**Directions**
Please take the lines from the one holding "Solving problems as" through the one holding "Navigate to the" in the data below and copy them exactly.

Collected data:
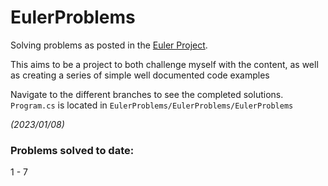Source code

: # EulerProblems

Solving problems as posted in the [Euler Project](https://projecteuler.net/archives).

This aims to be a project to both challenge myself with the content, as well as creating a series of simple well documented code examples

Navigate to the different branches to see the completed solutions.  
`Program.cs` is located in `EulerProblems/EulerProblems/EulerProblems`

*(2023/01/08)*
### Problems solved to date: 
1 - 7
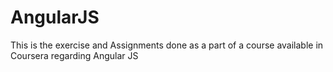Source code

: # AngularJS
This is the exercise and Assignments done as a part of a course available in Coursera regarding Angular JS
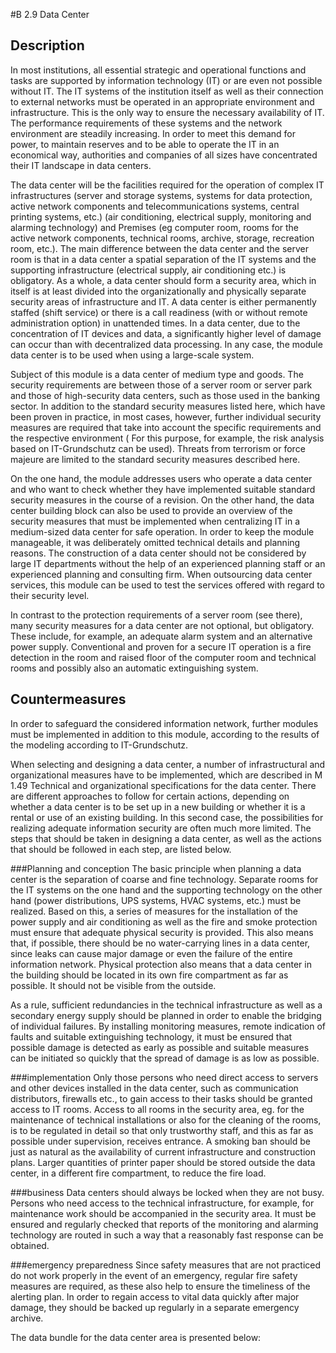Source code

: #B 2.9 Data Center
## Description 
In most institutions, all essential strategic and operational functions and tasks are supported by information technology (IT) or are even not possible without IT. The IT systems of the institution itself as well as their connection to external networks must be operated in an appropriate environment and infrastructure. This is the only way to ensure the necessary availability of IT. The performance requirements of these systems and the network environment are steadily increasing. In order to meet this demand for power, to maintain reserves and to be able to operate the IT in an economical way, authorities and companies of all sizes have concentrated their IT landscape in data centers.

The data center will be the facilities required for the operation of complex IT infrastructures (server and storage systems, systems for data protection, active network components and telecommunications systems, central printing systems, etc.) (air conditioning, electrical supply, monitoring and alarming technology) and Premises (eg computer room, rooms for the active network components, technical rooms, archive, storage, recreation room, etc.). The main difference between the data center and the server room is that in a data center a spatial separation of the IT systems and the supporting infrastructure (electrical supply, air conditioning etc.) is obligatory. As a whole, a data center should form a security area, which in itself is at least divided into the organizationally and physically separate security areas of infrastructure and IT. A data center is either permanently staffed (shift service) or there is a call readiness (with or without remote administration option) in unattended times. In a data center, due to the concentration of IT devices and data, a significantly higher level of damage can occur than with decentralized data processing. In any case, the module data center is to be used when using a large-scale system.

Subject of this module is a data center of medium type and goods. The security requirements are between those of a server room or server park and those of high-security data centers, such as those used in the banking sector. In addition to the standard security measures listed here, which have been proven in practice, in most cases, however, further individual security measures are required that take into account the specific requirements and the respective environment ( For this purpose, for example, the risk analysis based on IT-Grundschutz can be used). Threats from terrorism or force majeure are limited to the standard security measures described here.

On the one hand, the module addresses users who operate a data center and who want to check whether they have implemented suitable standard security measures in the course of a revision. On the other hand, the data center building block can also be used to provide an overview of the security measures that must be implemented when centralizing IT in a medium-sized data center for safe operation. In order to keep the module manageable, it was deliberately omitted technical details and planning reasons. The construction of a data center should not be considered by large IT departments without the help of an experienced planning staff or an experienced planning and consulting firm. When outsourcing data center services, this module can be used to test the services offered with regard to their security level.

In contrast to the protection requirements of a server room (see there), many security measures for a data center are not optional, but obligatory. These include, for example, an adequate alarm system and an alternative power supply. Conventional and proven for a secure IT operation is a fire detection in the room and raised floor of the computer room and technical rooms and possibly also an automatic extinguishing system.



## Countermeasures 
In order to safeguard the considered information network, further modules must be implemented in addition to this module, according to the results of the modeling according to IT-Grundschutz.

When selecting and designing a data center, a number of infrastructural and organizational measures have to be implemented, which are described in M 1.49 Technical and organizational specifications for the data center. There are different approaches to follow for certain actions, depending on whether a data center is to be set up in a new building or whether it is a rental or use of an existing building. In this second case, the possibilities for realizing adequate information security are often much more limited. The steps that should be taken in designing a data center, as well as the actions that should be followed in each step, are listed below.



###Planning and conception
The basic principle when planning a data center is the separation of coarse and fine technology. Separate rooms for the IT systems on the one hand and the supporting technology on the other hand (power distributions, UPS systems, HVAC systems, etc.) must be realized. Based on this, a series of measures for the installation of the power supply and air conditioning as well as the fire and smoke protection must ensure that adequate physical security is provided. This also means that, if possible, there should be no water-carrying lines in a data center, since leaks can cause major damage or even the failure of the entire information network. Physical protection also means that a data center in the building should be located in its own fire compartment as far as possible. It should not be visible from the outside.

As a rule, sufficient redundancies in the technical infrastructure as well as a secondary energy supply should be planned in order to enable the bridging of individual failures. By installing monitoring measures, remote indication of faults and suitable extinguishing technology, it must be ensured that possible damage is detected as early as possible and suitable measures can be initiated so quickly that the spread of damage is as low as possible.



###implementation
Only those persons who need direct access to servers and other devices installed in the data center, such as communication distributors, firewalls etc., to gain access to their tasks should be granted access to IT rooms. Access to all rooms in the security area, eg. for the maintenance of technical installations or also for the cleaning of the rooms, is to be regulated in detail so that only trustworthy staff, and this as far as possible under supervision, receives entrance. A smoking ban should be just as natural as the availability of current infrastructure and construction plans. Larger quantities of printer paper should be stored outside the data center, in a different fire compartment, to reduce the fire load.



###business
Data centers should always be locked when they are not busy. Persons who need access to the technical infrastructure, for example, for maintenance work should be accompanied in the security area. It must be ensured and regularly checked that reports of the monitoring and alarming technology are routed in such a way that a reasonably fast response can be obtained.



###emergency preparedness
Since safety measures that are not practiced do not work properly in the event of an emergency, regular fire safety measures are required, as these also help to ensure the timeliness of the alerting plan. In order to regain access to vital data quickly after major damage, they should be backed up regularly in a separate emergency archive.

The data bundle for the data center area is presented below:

**Solution**
Solving problems as posted in the [Euler Project](https://projecteuler.net/archives).

This aims to be a project to both challenge myself with the content, as well as creating a series of simple well documented code examples

Navigate to the different branches to see the completed solutions.  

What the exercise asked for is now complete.